When I noisily announced my decision and stock-prophecy, most of the people in my orbit—“Your idea is an idiot”—assumed I was insane.
(Sir John Templeton said this better, but: when everyone assumes your idea is idiotic, that's a green light not a red flag.)
I likewise did not know:
One hour of financial history
One ounce of economic theory (beyond Econ 101, which was of no use to me at all)
What market NTDOY traded on
How buying stock helps companies
How Wall Street helps anyone
Even my own father, my own stock sensei—a Marine fighter pilot in ‘Nam, a Wharton Accounting MBA, and a former hedge fund founder—seemed certain that he’d created a more incompetent monster: a doomed clown of over-optimism who could go all-in on screenplays and toy companies, who could get so plastered on potential that he had no regard for numbers beyond the simple cash vs debt.
“But what’s Nintendo's P/E ratio?” he’d ask, on edge, as I got all worked up on the Wii—“It’s gonna be the iTunes of video games!”—while we downed Irish coffees in the casino of that cruise ship.
Even now, I don’t know:
The intricacies of technical analysis
The global economic landscape
How to make money based on stock charts
Advanced accounting principles
How Wall Street helps anyone (just kidding [kind of])
It made no goddamn difference.

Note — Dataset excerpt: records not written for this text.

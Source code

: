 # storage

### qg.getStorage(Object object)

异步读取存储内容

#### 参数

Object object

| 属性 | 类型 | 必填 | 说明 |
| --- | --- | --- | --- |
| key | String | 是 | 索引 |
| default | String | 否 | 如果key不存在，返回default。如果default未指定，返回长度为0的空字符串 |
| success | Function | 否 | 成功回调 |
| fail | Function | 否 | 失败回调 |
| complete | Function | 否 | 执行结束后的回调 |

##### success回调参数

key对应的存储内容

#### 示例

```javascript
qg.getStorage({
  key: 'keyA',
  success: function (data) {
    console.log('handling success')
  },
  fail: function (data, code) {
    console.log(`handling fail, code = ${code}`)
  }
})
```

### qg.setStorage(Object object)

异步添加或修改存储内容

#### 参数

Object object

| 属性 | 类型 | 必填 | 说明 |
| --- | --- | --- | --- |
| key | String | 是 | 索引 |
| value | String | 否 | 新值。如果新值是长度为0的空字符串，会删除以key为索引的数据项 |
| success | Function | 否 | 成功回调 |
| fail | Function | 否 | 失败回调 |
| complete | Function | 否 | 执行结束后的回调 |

This ignorance was irrelevant.
My dad gave me everything I needed to get started—What To Buy, When To Buy, Where To Buy, How Much To Buy—and I watched my stock quadruple over the next year and a half (in April 2006, NTDOY was at $18; in October 2007, it crossed $76).
Then I took my profits from Nintendo and—using the same stupid-simple principles and almost zero time commitment—rolled them into Google, Apple, and Amazon during the recession, then into Netflix as they transitioned into streaming.
But this first investment experience was worth so much more than money—be it right-now money or even funds for short-term freedom—because it gave a permanent promotion to my perception of what’s possible.
I now saw that opportunities are everywhere—and now knew the simple steps, once spotted, to smack them to the rafters.
I now grasped that all you had to do, to make meaningful money in the market, was understand a single company—not the world’s economy, not financial theory, not monetary history—tick my dad’s basic “To Buy” boxes, then back that fact-based faith for a few years with real money.
I now knew how to take a smallish sum—which might otherwise be blown on bars, or impulse-buys, or a three-year stimulant supply—and set myself up to not need anything from anyone, earning independence without so much as a job, or even a hobby.
(Because where hobbies require mostly doing something, successful investing requires mostly doing nothing.)
I was now armed, for life, with an income option in my complete control, an option that anyone could understand and act on, with no variable that determined long-term success or failure except my own decisions.
I could now turn my stupidest addictions into my most intelligent investments.
I could now breathe a little easier, live a little looser, knowing that even if my life devolved into a relentless treadmill of delusion and defeat — it did (different story) — I had the tools to build myself back up: “$10,000 tripled five times is $2.4 million,” to quote stock stallion Peter Lynch, and $2.4 million is more than you or I would need with this skill at our disposal.
Of course, I also amassed an arrogance that could only lead to haunting humblings.
(“Note to self: too efficient equals lazy.”)
But these losses were instructive and that first win was replicable—despite minimal time investment, just a few research hours each year—because dad’s boxes remain bulletproof and opportunities are EVERYWHERE.
Every time—and I mean every time—I’ve invested in a company that fits my Imbalance Sheet criteria, over the last 13 years, I have doubled my money or better within the next twelve to eighteen months.
(According to theory, doubling your money is supposed to take seven years—and I would have done far better, with more companies, had I joined the minority of investors who hold their shares for years.)
Whereas every time—and I mean every time—that I have deviated from the simplicity and ferocity of this strategy, my money has done nothing or declined.